#### Task goal
Your answer should be every line of the records that contains the word "days", copied as it stands.

(Recorded data)
»»
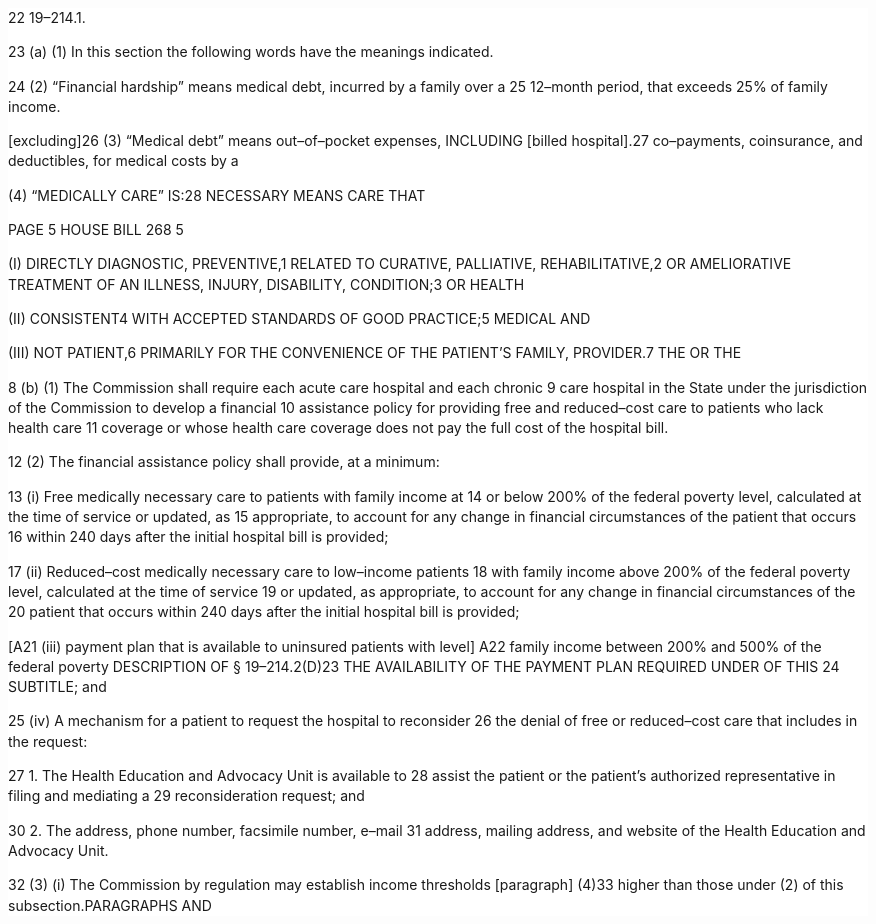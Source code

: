 22 19–214.1.

23 (a) (1) In this section the following words have the meanings indicated.

24 (2) “Financial hardship” means medical debt, incurred by a family over a
25 12–month period, that exceeds 25% of family income.

[excluding]26 (3) “Medical debt” means out–of–pocket expenses, INCLUDING
[billed hospital].27 co–payments, coinsurance, and deductibles, for medical costs by a

(4) “MEDICALLY CARE” IS:28 NECESSARY MEANS CARE THAT

PAGE 5
HOUSE BILL 268 5

(I) DIRECTLY DIAGNOSTIC, PREVENTIVE,1 RELATED TO
CURATIVE, PALLIATIVE, REHABILITATIVE,2 OR AMELIORATIVE TREATMENT OF AN
ILLNESS, INJURY, DISABILITY, CONDITION;3 OR HEALTH

(II) CONSISTENT4 WITH ACCEPTED STANDARDS OF GOOD
PRACTICE;5 MEDICAL AND

(III) NOT PATIENT,6 PRIMARILY FOR THE CONVENIENCE OF THE
PATIENT’S FAMILY, PROVIDER.7 THE OR THE

8 (b) (1) The Commission shall require each acute care hospital and each chronic
9 care hospital in the State under the jurisdiction of the Commission to develop a financial
10 assistance policy for providing free and reduced–cost care to patients who lack health care
11 coverage or whose health care coverage does not pay the full cost of the hospital bill.

12 (2) The financial assistance policy shall provide, at a minimum:

13 (i) Free medically necessary care to patients with family income at
14 or below 200% of the federal poverty level, calculated at the time of service or updated, as
15 appropriate, to account for any change in financial circumstances of the patient that occurs
16 within 240 days after the initial hospital bill is provided;

17 (ii) Reduced–cost medically necessary care to low–income patients
18 with family income above 200% of the federal poverty level, calculated at the time of service
19 or updated, as appropriate, to account for any change in financial circumstances of the
20 patient that occurs within 240 days after the initial hospital bill is provided;

[A21 (iii) payment plan that is available to uninsured patients with
level] A22 family income between 200% and 500% of the federal poverty DESCRIPTION OF
§ 19–214.2(D)23 THE AVAILABILITY OF THE PAYMENT PLAN REQUIRED UNDER OF THIS
24 SUBTITLE; and

25 (iv) A mechanism for a patient to request the hospital to reconsider
26 the denial of free or reduced–cost care that includes in the request:

27 1. The Health Education and Advocacy Unit is available to
28 assist the patient or the patient’s authorized representative in filing and mediating a
29 reconsideration request; and

30 2. The address, phone number, facsimile number, e–mail
31 address, mailing address, and website of the Health Education and Advocacy Unit.

32 (3) (i) The Commission by regulation may establish income thresholds
[paragraph] (4)33 higher than those under (2) of this subsection.PARAGRAPHS AND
««
#### Solution for this task
16 within 240 days after the initial hospital bill is provided;
20 patient that occurs within 240 days after the initial hospital bill is provided;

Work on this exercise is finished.